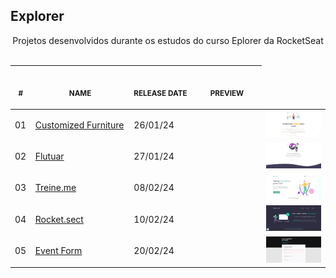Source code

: ## Explorer

<p align="center">
    Projetos desenvolvidos durante os estudos do curso Eplorer da RocketSeat <br>
    <br><table>
    <thead>
        <tr>
            <th align="center">
                <img width="20" height="1"> 
                <p>
                    <small>#</small>
                </p>
            </th>
            <th align="center">
                <img width="300" height="1"> 
                <p> 
                    <small>
                        NAME
                    </small>
                </p>
            </th>
            <th align="left">
                <img width="140" height="1">
                <p align="left"> 
                    <small>
                    RELEASE DATE
                    </small>
                </p>
            </th>
            <th align="center">
                <img width="201" height="1">
                <p align="center"> 
                    <small>
                    PREVIEW
                    </small>
                </p>
            </th>
        </tr>
    </thead>
  <tbody>
      <tr>
        <td>01</td>
        <td><a href="01-customized-furniture">Customized Furniture </a></td>
        <td>26/01/24<td>
        <td align="center">
        <a href="01-customized-furniture"><img width="300px" src="01-customized-furniture/.github/preview.png" /></a></td>
      </tr>
      <tr>
        <td>02</td>
        <td><a href="02-flutuar">Flutuar</a></td>
        <td>27/01/24<td>
        <td align="center">
        <a href="02-flutuar"><img width="300px" src="02-flutuar/.github/preview.png" /></a></td>
      </tr>
      <tr>
        <td>03</td>
        <td><a href="03-treineme">Treine.me</a></td>
        <td>08/02/24<td>
        <td align="center">
        <a href="03-treineme"><img width="300px" src="03-treineme/.github/preview.png" /></a></td>
      </tr>
      <tr>
        <td>04</td>
        <td><a href="04-rocketsect">Rocket.sect</a></td>
        <td>10/02/24<td>
        <td align="center">
        <a href="04-rocketsect"><img width="300px" src="04-rocketsect/.github/preview.png" /></a></td>
      </tr>
      <tr>
        <td>05</td>
        <td><a href="05-event-form">Event Form</a></td>
        <td>20/02/24<td>
        <td align="center">
        <a href="05-event-form"><img width="300px" src="05-event-form/.github/preview.png" /></a></td>
      </tr>
    </tbody>
</table></p>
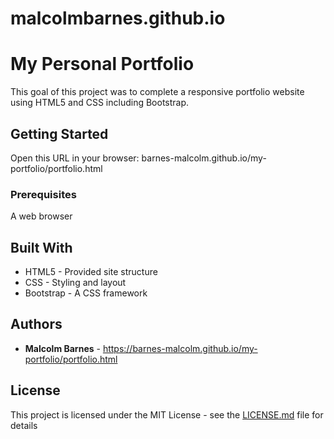 # malcolmbarnes.github.io
# My Personal Portfolio

This goal of this project was to complete a responsive portfolio website using HTML5 and CSS including Bootstrap.

## Getting Started

Open this URL in your browser: barnes-malcolm.github.io/my-portfolio/portfolio.html

### Prerequisites

A web browser

## Built With

* HTML5 - Provided site structure
* CSS - Styling and layout
* Bootstrap - A CSS framework

## Authors

* **Malcolm Barnes** - https://barnes-malcolm.github.io/my-portfolio/portfolio.html

## License

This project is licensed under the MIT License - see the [LICENSE.md](LICENSE.md) file for details
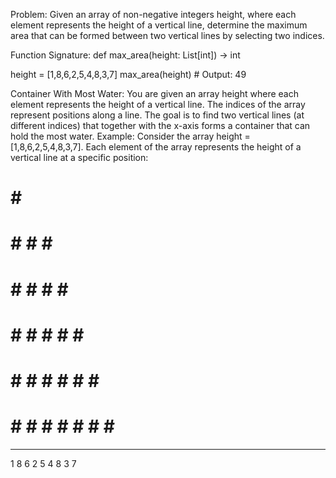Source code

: Problem: Given an array of non-negative integers height, where each element represents the height of a vertical line, determine the maximum area that can be formed between two vertical lines by selecting two indices.

Function Signature: def max_area(height: List[int]) -> int

height = [1,8,6,2,5,4,8,3,7]
max_area(height)  # Output: 49

Container With Most Water:
You are given an array height where each element represents the height of a vertical line.
The indices of the array represent positions along a line.
The goal is to find two vertical lines (at different indices) that together with the x-axis forms a container that can hold the most water.
Example:
Consider the array height = [1,8,6,2,5,4,8,3,7]. Each element of the array represents the height of a vertical line at a specific position:


   #
   #               #
   #               #     #
   #     #         #     #  #
   #     #     #   #     #  #
   #     #     #   #  #  #  #
   #     #  #  #   #  #  #  #
   #  #  #  #  #   #  #  #  #
   ---------------------------
   1  8  6  2  5  4  8  3  7
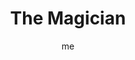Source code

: ---
# basics
title     		 : "The Magician"
token					 : 'major-01'
card_type			 : 'major' # major, minor, court
layout				 : "tarot-card"
author    		 : 'me'
one_liner 		 : "Capability, empowerment, activity"
images				 : ['/assets/images/tarot/rws/rw-major-01.jpg']
keywords			 : ['capability', 'empowerment', 'activity']
url						 : 'tarot/cards/major-01'
aliases				 : ['magician', 'the-magician']

meaning_light  : "Taking appropriate action. Receiving guidance from a higher power. Becoming a channel of divine will. Expressing masculine energy in appropriate and constructive ways. Being yourself in every way."

meaning_shadow : "Inflating your own ego. Abusing talents. Manipulating or deceiving others. Being too aggressive. Using cheap illusions to dazzle others. Refusing to invest the time and effort needed to master your craft. Taking shortcuts."

# more detail
correspondence_suit 				: ''
correspondence_archetype 		: 'The Ego/The Self'
correspondence_hebrew 			: 'Beth/House/2'
correspondence_element 			: ''
correspondence_planet 			: 'The Sun, Mercury'
correspondence_astrological : 'Gemini'
correspondence_mystical 		: "Thoth, the Egyptian god of wisdom, known to the Greeks as Hermes and to the Romans as Mercury. Christ working miracles. Brahma, the Creator."
correspondence_story 				: "Consciously or unconsciously, the main character receives or controls a resource that holds the key to the story’s primary challenge."

advice_relationships 	 : "A relationship should empower you. Does yours generate positive change in your life? Do you feel happier and more fulfilled? A relationship that supports your goals is to be valued; a relationship that doesn’t must be changed or cast aside."

advice_work 					 : "Exercise whatever authority you have. With the right resources, you’ll succeed. But not everyone who appears empowered really is. With an eye toward growth, seek allies who focus on steak, not sizzle. Be a mentor … or find one. Deploy tools and resources against well-defined goals."

advice_spirituality 	 : "If others were to see you and your life as an expression of the Divine, what would their impression of the Divine be? How can you improve that perception? How can you better dedicate yourself to being a channel for positive energy in the world?"

advice_personal_growth : "Asserting yourself can be an important step toward wholeness. When your work or life experience has given you special insights or talents, shrug off self-doubt and apply them fearlessly. Act confidently, and feelings of confidence will follow."

advice_fortune_telling : "A powerful man may play a role in your day. Your current situation must be seen as one element of a much larger plan."

questions	: ["Which approach takes best advantage of both your masculine and feminine perspectives?", "What am I empowered to do?", "What would you do if you weren't afraid of failing?", "How might my abilities come into play?", "To what extent am I making the most of my talents?", "Which tool do you need today?", "Would it help to try to channel some form of higher power?"]

# referenced in the symbols.toml data file
symbols	  : ['1', 'lemniscate', 'red-robe', 'snake-belt', 'magicians-tools', 'coins', 'cups', 'wands', 'swords']

# metadata
suppress_topnav : true
related_cards 	: []

---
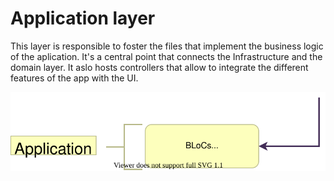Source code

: # Application layer

This layer is responsible to foster the files that implement the business logic of the aplication. 
It's a central point that connects the Infrastructure and the domain layer.
It aslo hosts controllers that allow to integrate the different features of the app with the UI.

<img src="../../assets/markdown_files/application_layer.svg">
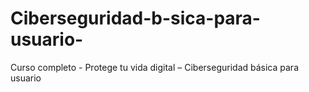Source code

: # Ciberseguridad-b-sica-para-usuario-
Curso completo - Protege tu vida digital – Ciberseguridad básica para usuario 
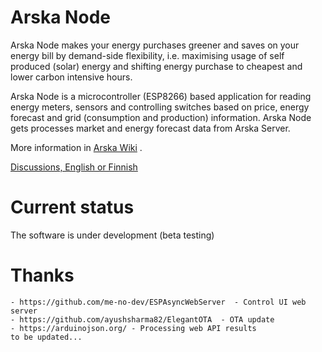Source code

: # Arska Node
Arska Node makes your energy purchases greener and saves on your energy bill by demand-side flexibility, i.e. maximising usage of self produced (solar) energy and shifting energy purchase to cheapest and lower carbon intensive hours.

Arska Node is a microcontroller (ESP8266) based application for reading energy meters, sensors and controlling switches based on price, energy forecast and grid (consumption and production) information. Arska Node gets processes market and energy forecast data from Arska Server. 

More information in [Arska Wiki](https://github.com/Netgalleria/arska-node/wiki) .

[Discussions, English or Finnish](https://github.com/Netgalleria/arska-node/discussions)

# Current status
The software is under development (beta testing)

# Thanks
    - https://github.com/me-no-dev/ESPAsyncWebServer  - Control UI web server
    - https://github.com/ayushsharma82/ElegantOTA  - OTA update
    - https://arduinojson.org/ - Processing web API results 
    to be updated...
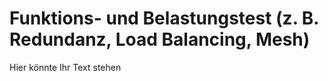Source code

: # Funktions- und Belastungstest (z. B. Redundanz, Load Balancing, Mesh)

Hier könnte Ihr Text stehen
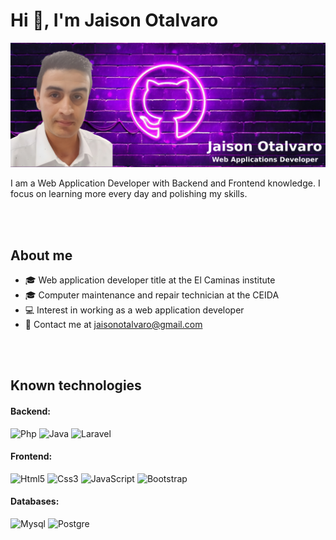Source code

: 
<h1>Hi 👋, I'm Jaison Otalvaro</h1>
<!--
**JaisonOtalvaro/JaisonOtalvaro** is a ✨ _special_ ✨ repository because its `README.md` (this file) appears on your GitHub profile.-->
<img alt="background" src="https://raw.githubusercontent.com/JaisonOtalvaro/JaisonOtalvaro/main/bg_profile.png">
<p>I am a Web Application Developer with Backend and Frontend knowledge. I focus on learning more every day and polishing my skills.</p>
<br><br>
<h2>About me</h2>
<ul>
<li>🎓 Web application developer title at the El Caminas institute</li>
<li>🎓 Computer maintenance and repair technician at the CEIDA</li>
<li>💻 Interest in working as a web application developer</li>
<li>📧 Contact me at <a href="mailto:jaisonotalvaro@gmail.com">jaisonotalvaro@gmail.com</a></li>
</ul>
<br><br>
<h2>Known technologies</h2>
<h4>Backend:</h4>
<img style="display:inline;" width="50" height="50" alt="Php" src="https://user-images.githubusercontent.com/25181517/183570228-6a040b9f-3ddf-47a2-a201-743121dac664.png">
<img style="display:inline;" width="50" height="50" alt="Java" src="https://user-images.githubusercontent.com/25181517/117201156-9a724800-adec-11eb-9a9d-3cd0f67da4bc.png">
<img style="display:inline;" width="50" height="50" alt="Laravel" src="https://github.com/marwin1991/profile-technology-icons/assets/25181517/afcf1c98-544e-41fb-bf44-edba5e62809a">
<h4>Frontend:</h4>
<img style="display:inline;" width="50" height="50" alt="Html5" src="https://user-images.githubusercontent.com/25181517/192158954-f88b5814-d510-4564-b285-dff7d6400dad.png">
<img style="display:inline;" width="50" height="50" alt="Css3" src="https://user-images.githubusercontent.com/25181517/183898674-75a4a1b1-f960-4ea9-abcb-637170a00a75.png">
<img style="display:inline;" width="50" height="50" alt="JavaScript" src="https://user-images.githubusercontent.com/25181517/117447155-6a868a00-af3d-11eb-9cfe-245df15c9f3f.png">
<img style="display:inline;" width="50" height="50" alt="Bootstrap" src="https://user-images.githubusercontent.com/25181517/183898054-b3d693d4-dafb-4808-a509-bab54cf5de34.png">
<h4>Databases:</h4>
<img style="display:inline;" width="50" height="50" alt="Mysql" src="https://user-images.githubusercontent.com/25181517/183896128-ec99105a-ec1a-4d85-b08b-1aa1620b2046.png">
<img style="display:inline;" width="50" height="50" alt="Postgre" src="https://user-images.githubusercontent.com/25181517/117208740-bfb78400-adf5-11eb-97bb-09072b6bedfc.png">
















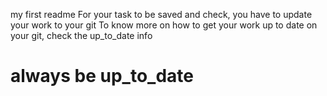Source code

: my first readme
For your task to be saved and check, you have to update your work to your git
To know more on how to get your work up to date on your git, check the up_to_date info
# always be up_to_date
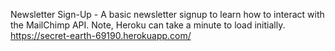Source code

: Newsletter Sign-Up - A basic newsletter signup to learn how to interact with the MailChimp API. Note, Heroku can take a minute to load initially.
https://secret-earth-69190.herokuapp.com/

◆ ◆ ◆ ◆

From the entries above, pull out each line that includes "under".

• SOLUTION FOR THIS TASK:
This project is licensed under the MIT License - see the [LICENSE.md](LICENSE.md) file for details
The software is under development (beta testing)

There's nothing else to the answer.